- **Records to use**:
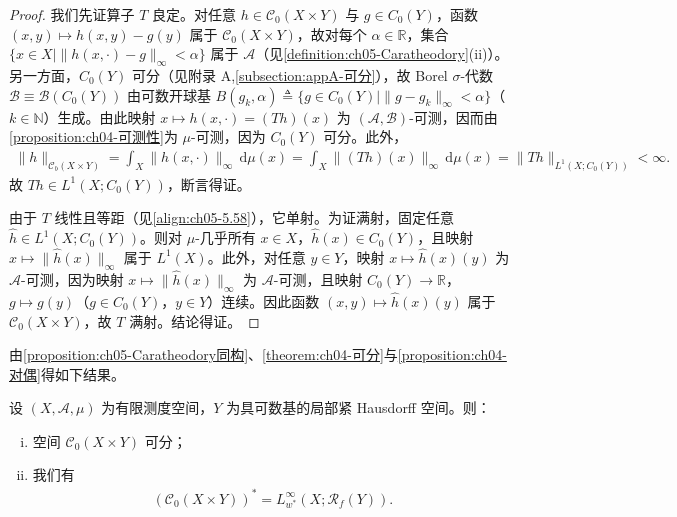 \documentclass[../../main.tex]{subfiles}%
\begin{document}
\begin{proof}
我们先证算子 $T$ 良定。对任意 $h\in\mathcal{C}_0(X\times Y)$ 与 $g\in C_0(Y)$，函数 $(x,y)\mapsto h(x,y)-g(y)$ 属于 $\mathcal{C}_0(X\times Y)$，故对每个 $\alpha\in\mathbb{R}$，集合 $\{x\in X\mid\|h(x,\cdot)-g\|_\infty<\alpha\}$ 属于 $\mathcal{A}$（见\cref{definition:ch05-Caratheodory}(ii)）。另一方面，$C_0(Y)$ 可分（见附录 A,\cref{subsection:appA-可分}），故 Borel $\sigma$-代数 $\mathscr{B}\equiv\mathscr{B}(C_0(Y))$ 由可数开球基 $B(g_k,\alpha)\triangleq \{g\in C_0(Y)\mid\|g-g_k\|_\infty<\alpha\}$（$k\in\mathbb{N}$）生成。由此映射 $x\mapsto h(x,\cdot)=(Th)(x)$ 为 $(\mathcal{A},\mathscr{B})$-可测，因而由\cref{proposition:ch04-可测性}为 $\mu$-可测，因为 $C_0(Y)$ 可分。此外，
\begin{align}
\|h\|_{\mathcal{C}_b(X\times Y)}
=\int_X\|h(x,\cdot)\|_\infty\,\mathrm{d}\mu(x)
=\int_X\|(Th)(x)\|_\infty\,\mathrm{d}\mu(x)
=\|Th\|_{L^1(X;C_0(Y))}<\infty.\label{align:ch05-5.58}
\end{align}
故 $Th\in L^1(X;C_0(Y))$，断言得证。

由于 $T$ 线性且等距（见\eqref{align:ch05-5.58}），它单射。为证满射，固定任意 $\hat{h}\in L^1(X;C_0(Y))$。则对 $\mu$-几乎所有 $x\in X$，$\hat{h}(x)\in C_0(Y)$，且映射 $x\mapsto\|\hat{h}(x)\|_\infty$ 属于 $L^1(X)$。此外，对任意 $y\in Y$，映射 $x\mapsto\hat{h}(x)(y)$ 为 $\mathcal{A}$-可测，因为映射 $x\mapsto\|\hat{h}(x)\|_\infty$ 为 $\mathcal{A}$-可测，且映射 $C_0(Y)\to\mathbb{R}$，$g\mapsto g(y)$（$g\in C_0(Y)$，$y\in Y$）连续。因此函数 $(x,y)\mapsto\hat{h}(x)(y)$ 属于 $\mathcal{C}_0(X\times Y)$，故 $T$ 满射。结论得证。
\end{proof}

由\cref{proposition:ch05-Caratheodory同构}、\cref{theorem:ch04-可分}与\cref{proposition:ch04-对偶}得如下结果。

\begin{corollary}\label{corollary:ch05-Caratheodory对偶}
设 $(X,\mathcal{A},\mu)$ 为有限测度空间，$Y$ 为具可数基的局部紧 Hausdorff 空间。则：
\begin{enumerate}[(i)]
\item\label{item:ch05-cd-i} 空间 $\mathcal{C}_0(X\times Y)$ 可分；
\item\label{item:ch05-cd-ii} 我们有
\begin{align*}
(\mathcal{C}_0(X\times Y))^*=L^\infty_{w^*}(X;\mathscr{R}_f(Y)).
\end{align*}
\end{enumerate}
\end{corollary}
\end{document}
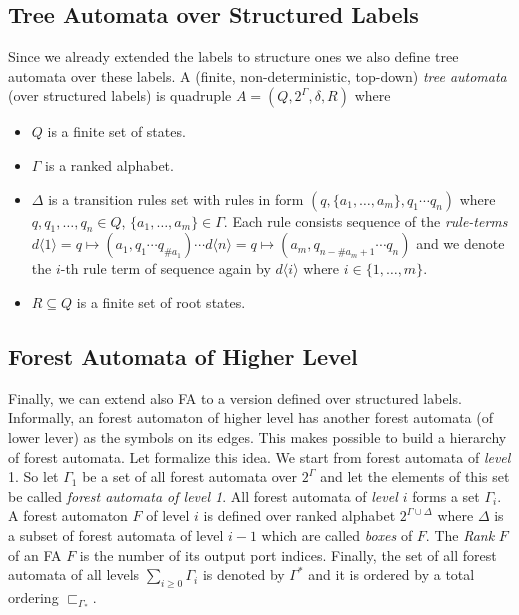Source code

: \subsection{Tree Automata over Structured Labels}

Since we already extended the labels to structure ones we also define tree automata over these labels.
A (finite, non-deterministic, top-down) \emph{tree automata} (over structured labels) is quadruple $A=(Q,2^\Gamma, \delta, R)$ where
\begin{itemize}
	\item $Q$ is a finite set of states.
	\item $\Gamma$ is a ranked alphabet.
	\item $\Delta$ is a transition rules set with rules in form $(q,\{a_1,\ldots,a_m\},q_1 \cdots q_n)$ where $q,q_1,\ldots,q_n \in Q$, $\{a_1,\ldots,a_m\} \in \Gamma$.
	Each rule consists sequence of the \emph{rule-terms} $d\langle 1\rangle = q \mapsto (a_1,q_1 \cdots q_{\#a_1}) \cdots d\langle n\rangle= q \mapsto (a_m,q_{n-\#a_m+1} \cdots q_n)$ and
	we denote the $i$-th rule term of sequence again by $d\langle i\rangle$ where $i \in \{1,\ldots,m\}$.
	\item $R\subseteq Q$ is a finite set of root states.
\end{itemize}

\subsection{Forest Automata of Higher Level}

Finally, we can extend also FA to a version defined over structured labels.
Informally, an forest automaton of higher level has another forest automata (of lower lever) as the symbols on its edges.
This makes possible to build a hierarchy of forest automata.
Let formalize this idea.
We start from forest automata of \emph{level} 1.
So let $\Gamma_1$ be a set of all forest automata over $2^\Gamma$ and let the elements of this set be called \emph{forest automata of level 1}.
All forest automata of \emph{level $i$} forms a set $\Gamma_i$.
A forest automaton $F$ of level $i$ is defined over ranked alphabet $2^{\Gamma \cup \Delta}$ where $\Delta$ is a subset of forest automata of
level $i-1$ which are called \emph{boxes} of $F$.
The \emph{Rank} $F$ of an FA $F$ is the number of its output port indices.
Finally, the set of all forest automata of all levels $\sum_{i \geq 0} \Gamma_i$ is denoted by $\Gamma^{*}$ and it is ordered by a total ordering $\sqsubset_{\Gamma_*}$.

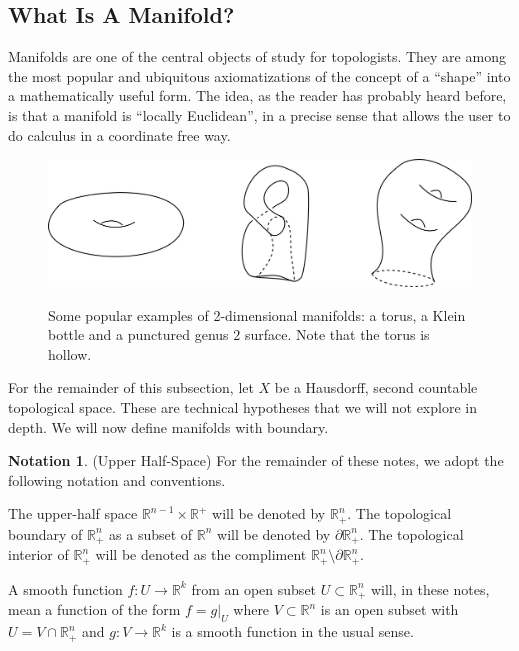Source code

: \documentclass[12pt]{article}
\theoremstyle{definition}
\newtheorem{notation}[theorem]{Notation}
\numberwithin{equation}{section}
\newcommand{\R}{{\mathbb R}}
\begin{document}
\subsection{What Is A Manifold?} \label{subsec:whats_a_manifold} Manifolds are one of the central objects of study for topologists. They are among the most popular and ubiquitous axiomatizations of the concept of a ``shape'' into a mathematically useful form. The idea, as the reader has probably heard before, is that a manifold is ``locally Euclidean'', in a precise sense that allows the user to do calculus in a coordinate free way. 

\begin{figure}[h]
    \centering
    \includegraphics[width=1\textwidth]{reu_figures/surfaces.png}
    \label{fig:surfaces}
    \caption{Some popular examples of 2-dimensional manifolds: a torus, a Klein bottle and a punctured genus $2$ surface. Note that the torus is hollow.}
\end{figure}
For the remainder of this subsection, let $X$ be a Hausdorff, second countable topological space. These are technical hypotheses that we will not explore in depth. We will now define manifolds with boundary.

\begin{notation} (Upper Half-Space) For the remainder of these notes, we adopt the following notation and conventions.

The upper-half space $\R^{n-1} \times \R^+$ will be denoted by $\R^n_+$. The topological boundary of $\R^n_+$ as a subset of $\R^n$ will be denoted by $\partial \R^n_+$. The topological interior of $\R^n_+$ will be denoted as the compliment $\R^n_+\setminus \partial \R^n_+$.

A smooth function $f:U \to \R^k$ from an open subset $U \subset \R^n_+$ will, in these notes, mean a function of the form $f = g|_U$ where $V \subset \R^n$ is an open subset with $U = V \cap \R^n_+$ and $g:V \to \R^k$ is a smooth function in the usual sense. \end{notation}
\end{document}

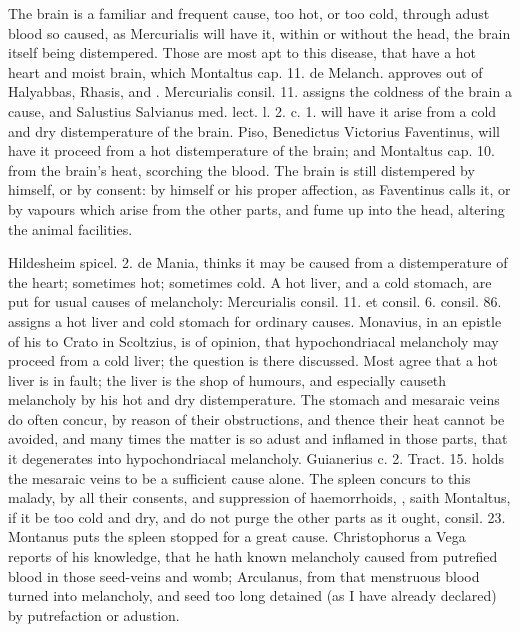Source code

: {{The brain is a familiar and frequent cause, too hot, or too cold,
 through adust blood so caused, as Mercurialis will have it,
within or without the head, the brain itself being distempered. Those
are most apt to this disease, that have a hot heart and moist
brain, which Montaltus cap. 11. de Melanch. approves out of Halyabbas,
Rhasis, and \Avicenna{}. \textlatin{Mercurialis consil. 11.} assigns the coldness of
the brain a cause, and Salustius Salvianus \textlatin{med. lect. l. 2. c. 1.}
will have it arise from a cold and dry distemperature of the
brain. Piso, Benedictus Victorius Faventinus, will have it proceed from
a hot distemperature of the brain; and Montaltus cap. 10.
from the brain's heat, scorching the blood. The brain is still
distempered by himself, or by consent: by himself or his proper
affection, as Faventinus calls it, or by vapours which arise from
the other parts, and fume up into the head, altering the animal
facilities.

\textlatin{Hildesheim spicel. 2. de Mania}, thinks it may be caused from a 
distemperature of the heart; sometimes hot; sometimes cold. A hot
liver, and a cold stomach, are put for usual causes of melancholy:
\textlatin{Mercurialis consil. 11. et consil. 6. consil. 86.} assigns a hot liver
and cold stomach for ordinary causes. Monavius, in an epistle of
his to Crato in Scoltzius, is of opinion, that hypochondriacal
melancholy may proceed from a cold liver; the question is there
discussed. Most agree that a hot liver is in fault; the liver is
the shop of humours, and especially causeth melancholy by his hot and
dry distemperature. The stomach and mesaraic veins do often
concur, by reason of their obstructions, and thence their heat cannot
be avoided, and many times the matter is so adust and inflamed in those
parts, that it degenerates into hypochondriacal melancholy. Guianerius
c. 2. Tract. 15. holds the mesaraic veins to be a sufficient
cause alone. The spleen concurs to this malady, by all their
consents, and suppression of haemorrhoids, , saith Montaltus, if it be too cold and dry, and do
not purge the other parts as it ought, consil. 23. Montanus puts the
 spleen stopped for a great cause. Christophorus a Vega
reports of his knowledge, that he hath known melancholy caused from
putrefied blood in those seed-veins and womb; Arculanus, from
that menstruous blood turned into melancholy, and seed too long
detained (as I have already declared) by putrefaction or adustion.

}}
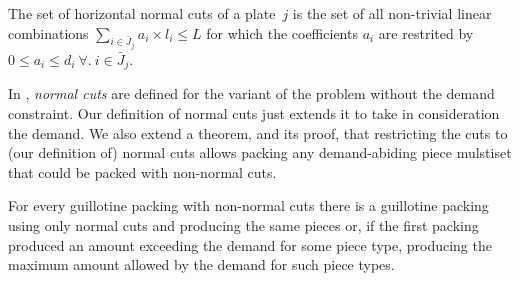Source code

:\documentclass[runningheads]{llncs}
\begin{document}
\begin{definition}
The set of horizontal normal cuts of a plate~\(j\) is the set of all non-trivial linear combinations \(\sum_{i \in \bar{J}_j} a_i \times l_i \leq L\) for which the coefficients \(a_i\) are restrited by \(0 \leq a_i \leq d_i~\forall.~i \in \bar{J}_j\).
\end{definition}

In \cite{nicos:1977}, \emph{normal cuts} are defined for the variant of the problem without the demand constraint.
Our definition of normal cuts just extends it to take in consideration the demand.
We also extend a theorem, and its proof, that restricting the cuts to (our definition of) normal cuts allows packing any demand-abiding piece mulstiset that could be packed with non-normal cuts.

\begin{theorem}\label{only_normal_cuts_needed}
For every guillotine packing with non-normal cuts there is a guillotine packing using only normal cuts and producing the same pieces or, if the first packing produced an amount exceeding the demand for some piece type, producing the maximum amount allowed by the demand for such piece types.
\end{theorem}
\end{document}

- **Task goal**: Only one stretch of the records above is wanted: the lines between the one holding "are most apt" and the one holding "and cold stomach", inclusive, reproduced exactly.

- **Solution for this exercise**:
are most apt to this disease, that have a hot heart and moist
brain, which Montaltus cap. 11. de Melanch. approves out of Halyabbas,
Rhasis, and \Avicenna{}. \textlatin{Mercurialis consil. 11.} assigns the coldness of
the brain a cause, and Salustius Salvianus \textlatin{med. lect. l. 2. c. 1.}
will have it arise from a cold and dry distemperature of the
brain. Piso, Benedictus Victorius Faventinus, will have it proceed from
a hot distemperature of the brain; and Montaltus cap. 10.
from the brain's heat, scorching the blood. The brain is still
distempered by himself, or by consent: by himself or his proper
affection, as Faventinus calls it, or by vapours which arise from
the other parts, and fume up into the head, altering the animal
facilities.

\textlatin{Hildesheim spicel. 2. de Mania}, thinks it may be caused from a 
distemperature of the heart; sometimes hot; sometimes cold. A hot
liver, and a cold stomach, are put for usual causes of melancholy:
\textlatin{Mercurialis consil. 11. et consil. 6. consil. 86.} assigns a hot liver
and cold stomach for ordinary causes. Monavius, in an epistle of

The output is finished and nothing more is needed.